From November through May, 90% of the tomatoes produced in the U.S. come from Florida, where farmworkers have long faced sweatshop conditions, including:

* Stagnant, sub-poverty wages
* No right to overtime pay
* No benefits whatsoever
* Sexual harassment
* In extreme cases, modern-day slavery

Nine other corporate food leaders -- including Whole Foods, McDonald's and Burger King -- have signed on to participate in the Coalition of Immokalee Workers' Fair Food Program, an innovative, worker-led solution to the human rights crisis in the fields. (The program includes a penny-per-pound premium for fairer wages and a strict code of conduct for better working conditions.)

Until Trader Joe's follows suit, it can expect growing discontent from consumers across the country.

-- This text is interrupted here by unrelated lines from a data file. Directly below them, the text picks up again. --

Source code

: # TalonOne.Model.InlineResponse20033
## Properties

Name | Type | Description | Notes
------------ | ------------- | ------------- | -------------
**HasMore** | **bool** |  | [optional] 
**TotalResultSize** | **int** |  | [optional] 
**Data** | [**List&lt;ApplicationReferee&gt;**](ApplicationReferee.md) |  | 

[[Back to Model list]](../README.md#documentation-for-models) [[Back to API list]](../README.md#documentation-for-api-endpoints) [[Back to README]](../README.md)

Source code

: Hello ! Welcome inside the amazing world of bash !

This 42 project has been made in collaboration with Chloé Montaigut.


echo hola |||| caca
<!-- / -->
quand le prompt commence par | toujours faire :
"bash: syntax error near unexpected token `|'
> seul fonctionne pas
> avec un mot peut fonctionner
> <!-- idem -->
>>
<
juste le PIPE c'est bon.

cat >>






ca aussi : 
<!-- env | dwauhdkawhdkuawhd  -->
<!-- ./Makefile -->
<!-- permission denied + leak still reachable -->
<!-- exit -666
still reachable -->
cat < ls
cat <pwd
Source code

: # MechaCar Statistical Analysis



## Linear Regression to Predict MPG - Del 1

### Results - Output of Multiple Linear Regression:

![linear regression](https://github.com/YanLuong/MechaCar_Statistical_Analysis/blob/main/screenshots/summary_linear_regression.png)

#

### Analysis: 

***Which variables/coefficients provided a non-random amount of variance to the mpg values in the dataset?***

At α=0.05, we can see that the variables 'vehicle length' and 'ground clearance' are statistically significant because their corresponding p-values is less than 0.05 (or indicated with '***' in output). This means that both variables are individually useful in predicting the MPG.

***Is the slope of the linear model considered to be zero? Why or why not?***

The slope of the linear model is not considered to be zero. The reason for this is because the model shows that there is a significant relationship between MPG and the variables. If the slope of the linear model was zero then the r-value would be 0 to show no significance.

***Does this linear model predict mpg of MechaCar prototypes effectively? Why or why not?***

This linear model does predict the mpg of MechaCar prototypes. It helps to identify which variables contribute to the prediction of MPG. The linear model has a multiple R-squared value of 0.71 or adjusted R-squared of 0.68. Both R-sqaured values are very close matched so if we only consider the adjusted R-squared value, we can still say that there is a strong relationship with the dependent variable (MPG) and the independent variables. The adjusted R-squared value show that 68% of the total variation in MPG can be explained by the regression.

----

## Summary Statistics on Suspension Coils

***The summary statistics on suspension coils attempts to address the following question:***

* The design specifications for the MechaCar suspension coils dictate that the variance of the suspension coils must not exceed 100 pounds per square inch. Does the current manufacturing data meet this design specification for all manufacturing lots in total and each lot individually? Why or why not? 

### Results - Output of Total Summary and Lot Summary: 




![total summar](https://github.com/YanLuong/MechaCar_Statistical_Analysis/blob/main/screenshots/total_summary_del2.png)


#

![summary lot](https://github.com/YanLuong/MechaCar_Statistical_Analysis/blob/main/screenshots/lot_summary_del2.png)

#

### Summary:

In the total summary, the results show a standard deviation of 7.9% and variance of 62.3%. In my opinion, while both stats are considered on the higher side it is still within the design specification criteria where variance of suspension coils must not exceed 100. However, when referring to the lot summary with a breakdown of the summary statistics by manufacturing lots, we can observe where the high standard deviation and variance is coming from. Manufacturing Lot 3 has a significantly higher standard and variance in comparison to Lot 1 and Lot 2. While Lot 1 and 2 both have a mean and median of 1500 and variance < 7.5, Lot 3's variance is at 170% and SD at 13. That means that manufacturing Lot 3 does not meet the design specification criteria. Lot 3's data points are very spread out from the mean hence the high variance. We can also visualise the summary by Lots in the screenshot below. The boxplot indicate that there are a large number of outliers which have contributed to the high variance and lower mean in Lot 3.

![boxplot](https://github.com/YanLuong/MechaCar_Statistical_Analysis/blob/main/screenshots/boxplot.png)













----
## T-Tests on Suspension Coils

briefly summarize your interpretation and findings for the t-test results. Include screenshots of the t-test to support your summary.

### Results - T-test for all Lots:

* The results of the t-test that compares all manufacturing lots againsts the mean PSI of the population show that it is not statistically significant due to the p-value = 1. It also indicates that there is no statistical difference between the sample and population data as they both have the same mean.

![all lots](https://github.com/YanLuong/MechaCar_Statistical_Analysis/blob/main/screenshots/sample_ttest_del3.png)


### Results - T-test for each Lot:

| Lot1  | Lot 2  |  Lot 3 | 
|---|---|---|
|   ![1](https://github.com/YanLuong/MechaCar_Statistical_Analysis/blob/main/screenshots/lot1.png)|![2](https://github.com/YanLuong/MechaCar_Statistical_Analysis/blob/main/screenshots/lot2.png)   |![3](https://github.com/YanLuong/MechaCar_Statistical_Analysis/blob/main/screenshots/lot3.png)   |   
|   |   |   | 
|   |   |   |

The CIW, a community-based farmworker organization headquartered in Immokalee, FL, with over 4,000 members, seeks modern working conditions for farmworkers and promotes their fair treatment in accordance with national and international labor standards. Among its accomplishments, the CIW has aided in the prosecution by the Department of Justice of six slavery operations and the liberation of well over 1,000 workers.

In addition, the CIW uses creative methods to educate consumers about human rights abuses in the U.S. agricultural industry, the need for corporate social responsibility, and how consumers can help workers realize their social change goals. The CIW's Campaign for Fair food has won unprecedented support for fundamental farm labor reforms from retail food industry leaders, with the goal of enlisting the market power of those companies to demand more humane labor standards from their Florida tomato suppliers.


* The True Cost of Tomatoes by Mark Bittman (New York Times, 6/14/11)

* Trader Joe's Reveals Its Inner WalMart (CIW website, 6/29/11)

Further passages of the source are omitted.